- **REQUIRED WORK**:
In the records below, find the line holding "如果说，这里是讲一个基督徒，" and the line holding "第二十六节的「故意犯罪」到底". Set down both, with every line between them, exactly.

(Extracted records)
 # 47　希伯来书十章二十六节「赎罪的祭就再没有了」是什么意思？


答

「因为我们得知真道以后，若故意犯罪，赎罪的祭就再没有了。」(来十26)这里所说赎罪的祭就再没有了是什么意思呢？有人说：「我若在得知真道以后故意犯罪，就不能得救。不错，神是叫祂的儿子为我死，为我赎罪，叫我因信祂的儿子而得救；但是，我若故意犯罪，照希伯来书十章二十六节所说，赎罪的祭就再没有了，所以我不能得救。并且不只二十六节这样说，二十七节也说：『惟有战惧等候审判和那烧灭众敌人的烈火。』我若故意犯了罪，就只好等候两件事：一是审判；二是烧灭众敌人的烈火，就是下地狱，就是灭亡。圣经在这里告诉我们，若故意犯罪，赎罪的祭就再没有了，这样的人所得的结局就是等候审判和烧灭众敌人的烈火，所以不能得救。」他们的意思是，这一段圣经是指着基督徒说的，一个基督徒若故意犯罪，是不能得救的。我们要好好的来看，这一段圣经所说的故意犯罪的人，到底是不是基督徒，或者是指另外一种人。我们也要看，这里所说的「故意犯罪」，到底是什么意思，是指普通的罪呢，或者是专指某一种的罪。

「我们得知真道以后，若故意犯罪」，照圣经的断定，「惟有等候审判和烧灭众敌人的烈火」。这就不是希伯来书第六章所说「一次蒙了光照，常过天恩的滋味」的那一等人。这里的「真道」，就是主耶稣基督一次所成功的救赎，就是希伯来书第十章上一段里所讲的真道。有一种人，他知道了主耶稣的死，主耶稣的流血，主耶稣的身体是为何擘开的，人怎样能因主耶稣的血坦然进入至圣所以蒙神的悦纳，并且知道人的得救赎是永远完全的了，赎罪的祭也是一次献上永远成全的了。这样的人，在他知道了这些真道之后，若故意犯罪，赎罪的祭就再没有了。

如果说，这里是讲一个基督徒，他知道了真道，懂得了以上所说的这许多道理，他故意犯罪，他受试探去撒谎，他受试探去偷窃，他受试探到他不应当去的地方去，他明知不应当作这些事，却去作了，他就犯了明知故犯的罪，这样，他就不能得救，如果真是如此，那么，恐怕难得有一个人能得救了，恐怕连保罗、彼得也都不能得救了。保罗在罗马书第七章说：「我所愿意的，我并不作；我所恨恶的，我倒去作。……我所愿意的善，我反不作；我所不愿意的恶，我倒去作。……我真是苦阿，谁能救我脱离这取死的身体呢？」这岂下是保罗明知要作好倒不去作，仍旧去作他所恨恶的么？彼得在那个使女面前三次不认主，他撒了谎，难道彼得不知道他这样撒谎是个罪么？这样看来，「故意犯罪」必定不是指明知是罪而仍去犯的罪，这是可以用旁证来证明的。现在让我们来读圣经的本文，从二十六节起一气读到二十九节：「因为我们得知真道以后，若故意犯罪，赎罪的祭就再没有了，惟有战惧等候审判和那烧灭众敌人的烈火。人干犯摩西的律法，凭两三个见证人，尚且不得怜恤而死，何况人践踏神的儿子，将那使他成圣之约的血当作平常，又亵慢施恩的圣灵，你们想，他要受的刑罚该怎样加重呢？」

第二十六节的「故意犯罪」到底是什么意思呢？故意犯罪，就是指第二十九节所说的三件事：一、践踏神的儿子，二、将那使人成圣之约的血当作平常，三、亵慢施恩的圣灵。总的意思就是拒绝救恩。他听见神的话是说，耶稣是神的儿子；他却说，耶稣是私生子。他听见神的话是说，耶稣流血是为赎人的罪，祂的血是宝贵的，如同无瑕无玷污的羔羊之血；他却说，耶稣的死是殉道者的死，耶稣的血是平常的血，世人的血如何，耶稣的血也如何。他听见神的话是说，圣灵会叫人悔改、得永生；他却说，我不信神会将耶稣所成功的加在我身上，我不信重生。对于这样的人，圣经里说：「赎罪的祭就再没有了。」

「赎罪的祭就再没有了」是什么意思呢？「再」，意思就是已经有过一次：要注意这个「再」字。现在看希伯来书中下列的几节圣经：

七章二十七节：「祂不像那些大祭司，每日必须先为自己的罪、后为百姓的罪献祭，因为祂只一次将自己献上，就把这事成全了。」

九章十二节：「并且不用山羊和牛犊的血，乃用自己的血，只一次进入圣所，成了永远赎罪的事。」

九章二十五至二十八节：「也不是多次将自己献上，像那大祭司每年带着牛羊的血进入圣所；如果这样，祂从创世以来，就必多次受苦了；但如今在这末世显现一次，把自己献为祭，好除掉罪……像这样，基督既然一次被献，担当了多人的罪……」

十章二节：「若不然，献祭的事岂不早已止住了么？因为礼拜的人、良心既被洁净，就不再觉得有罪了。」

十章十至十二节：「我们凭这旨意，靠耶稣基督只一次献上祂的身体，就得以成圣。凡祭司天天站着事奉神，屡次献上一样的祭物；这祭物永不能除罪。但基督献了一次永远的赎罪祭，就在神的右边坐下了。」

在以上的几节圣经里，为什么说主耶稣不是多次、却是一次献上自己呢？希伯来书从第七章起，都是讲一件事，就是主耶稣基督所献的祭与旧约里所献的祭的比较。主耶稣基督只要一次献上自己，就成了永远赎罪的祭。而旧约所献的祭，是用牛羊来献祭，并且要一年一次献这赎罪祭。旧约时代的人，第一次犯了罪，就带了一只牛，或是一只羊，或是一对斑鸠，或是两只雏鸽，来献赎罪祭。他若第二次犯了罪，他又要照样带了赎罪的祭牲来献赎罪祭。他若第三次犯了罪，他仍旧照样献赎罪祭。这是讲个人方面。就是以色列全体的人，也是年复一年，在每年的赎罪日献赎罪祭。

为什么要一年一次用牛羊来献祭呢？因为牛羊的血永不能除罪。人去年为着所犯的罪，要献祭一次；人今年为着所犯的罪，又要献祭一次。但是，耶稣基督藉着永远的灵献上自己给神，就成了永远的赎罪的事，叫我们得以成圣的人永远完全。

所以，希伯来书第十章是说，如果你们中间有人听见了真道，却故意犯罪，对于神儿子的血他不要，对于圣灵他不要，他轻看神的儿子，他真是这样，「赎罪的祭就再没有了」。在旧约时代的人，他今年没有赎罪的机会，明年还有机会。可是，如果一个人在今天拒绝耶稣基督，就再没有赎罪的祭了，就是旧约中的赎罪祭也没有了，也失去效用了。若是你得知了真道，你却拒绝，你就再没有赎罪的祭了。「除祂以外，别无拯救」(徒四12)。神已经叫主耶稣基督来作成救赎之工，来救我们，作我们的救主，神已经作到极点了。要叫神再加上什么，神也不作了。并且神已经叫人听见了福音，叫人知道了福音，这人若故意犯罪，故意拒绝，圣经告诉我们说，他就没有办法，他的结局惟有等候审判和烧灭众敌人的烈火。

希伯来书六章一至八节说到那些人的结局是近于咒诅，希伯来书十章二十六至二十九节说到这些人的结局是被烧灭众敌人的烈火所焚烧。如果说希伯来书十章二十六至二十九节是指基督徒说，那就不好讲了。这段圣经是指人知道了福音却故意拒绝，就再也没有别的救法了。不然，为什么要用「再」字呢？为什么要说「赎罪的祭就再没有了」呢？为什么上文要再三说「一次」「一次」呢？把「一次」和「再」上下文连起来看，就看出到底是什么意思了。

- **EXERCISE SOLUTION**:
如果说，这里是讲一个基督徒，他知道了真道，懂得了以上所说的这许多道理，他故意犯罪，他受试探去撒谎，他受试探去偷窃，他受试探到他不应当去的地方去，他明知不应当作这些事，却去作了，他就犯了明知故犯的罪，这样，他就不能得救，如果真是如此，那么，恐怕难得有一个人能得救了，恐怕连保罗、彼得也都不能得救了。保罗在罗马书第七章说：「我所愿意的，我并不作；我所恨恶的，我倒去作。……我所愿意的善，我反不作；我所不愿意的恶，我倒去作。……我真是苦阿，谁能救我脱离这取死的身体呢？」这岂下是保罗明知要作好倒不去作，仍旧去作他所恨恶的么？彼得在那个使女面前三次不认主，他撒了谎，难道彼得不知道他这样撒谎是个罪么？这样看来，「故意犯罪」必定不是指明知是罪而仍去犯的罪，这是可以用旁证来证明的。现在让我们来读圣经的本文，从二十六节起一气读到二十九节：「因为我们得知真道以后，若故意犯罪，赎罪的祭就再没有了，惟有战惧等候审判和那烧灭众敌人的烈火。人干犯摩西的律法，凭两三个见证人，尚且不得怜恤而死，何况人践踏神的儿子，将那使他成圣之约的血当作平常，又亵慢施恩的圣灵，你们想，他要受的刑罚该怎样加重呢？」

第二十六节的「故意犯罪」到底是什么意思呢？故意犯罪，就是指第二十九节所说的三件事：一、践踏神的儿子，二、将那使人成圣之约的血当作平常，三、亵慢施恩的圣灵。总的意思就是拒绝救恩。他听见神的话是说，耶稣是神的儿子；他却说，耶稣是私生子。他听见神的话是说，耶稣流血是为赎人的罪，祂的血是宝贵的，如同无瑕无玷污的羔羊之血；他却说，耶稣的死是殉道者的死，耶稣的血是平常的血，世人的血如何，耶稣的血也如何。他听见神的话是说，圣灵会叫人悔改、得永生；他却说，我不信神会将耶稣所成功的加在我身上，我不信重生。对于这样的人，圣经里说：「赎罪的祭就再没有了。」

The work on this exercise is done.